EXERCISE DESCRIPTION: Produce a verbatim transcription of all records.

[[ PROVIDED MATERIAL open ]]

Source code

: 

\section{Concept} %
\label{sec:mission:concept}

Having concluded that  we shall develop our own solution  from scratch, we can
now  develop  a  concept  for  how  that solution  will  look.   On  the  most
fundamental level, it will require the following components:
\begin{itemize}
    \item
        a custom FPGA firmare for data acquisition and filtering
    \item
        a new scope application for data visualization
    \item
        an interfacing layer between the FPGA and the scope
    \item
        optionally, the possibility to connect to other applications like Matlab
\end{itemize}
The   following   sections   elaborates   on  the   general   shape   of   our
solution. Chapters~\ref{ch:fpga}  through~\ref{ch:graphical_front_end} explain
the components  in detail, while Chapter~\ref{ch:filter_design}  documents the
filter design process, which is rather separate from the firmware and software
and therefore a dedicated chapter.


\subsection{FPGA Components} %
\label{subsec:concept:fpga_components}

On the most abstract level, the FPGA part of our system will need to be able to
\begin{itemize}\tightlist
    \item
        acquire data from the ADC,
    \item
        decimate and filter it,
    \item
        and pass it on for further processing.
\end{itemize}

[[ PROVIDED MATERIAL closed ]]

SOLVED PROBLEM:
Source code

: 

\section{Concept} %
\label{sec:mission:concept}

Having concluded that  we shall develop our own solution  from scratch, we can
now  develop  a  concept  for  how  that solution  will  look.   On  the  most
fundamental level, it will require the following components:
\begin{itemize}
    \item
        a custom FPGA firmare for data acquisition and filtering
    \item
        a new scope application for data visualization
    \item
        an interfacing layer between the FPGA and the scope
    \item
        optionally, the possibility to connect to other applications like Matlab
\end{itemize}
The   following   sections   elaborates   on  the   general   shape   of   our
solution. Chapters~\ref{ch:fpga}  through~\ref{ch:graphical_front_end} explain
the components  in detail, while Chapter~\ref{ch:filter_design}  documents the
filter design process, which is rather separate from the firmware and software
and therefore a dedicated chapter.


\subsection{FPGA Components} %
\label{subsec:concept:fpga_components}

On the most abstract level, the FPGA part of our system will need to be able to
\begin{itemize}\tightlist
    \item
        acquire data from the ADC,
    \item
        decimate and filter it,
    \item
        and pass it on for further processing.
\end{itemize}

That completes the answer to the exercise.